[Recorded information]
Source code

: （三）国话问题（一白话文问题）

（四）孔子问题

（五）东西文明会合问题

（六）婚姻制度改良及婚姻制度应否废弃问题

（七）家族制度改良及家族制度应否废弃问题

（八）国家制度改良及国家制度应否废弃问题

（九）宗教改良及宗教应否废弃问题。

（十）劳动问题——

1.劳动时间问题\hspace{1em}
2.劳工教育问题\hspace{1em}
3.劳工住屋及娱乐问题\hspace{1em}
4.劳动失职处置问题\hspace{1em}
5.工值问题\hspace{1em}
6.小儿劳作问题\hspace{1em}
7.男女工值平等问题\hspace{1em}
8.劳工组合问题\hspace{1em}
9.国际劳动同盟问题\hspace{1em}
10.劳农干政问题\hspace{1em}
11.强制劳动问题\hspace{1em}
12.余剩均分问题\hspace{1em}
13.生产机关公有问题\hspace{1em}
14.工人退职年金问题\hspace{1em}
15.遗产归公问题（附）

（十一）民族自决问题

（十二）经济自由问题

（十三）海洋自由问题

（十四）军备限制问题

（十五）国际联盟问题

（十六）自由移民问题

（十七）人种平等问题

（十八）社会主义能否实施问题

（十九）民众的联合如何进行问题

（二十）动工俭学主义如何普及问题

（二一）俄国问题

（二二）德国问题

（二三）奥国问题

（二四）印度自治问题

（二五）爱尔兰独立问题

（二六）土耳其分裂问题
[/Recorded information]
- **Task goal**
Reprint the entries above in full, exactly as they are.

- **Task result**
Source code

: （三）国话问题（一白话文问题）

（四）孔子问题

（五）东西文明会合问题

（六）婚姻制度改良及婚姻制度应否废弃问题

（七）家族制度改良及家族制度应否废弃问题

（八）国家制度改良及国家制度应否废弃问题

（九）宗教改良及宗教应否废弃问题。

（十）劳动问题——

1.劳动时间问题\hspace{1em}
2.劳工教育问题\hspace{1em}
3.劳工住屋及娱乐问题\hspace{1em}
4.劳动失职处置问题\hspace{1em}
5.工值问题\hspace{1em}
6.小儿劳作问题\hspace{1em}
7.男女工值平等问题\hspace{1em}
8.劳工组合问题\hspace{1em}
9.国际劳动同盟问题\hspace{1em}
10.劳农干政问题\hspace{1em}
11.强制劳动问题\hspace{1em}
12.余剩均分问题\hspace{1em}
13.生产机关公有问题\hspace{1em}
14.工人退职年金问题\hspace{1em}
15.遗产归公问题（附）

（十一）民族自决问题

（十二）经济自由问题

（十三）海洋自由问题

（十四）军备限制问题

（十五）国际联盟问题

（十六）自由移民问题

（十七）人种平等问题

（十八）社会主义能否实施问题

（十九）民众的联合如何进行问题

（二十）动工俭学主义如何普及问题

（二一）俄国问题

（二二）德国问题

（二三）奥国问题

（二四）印度自治问题

（二五）爱尔兰独立问题

（二六）土耳其分裂问题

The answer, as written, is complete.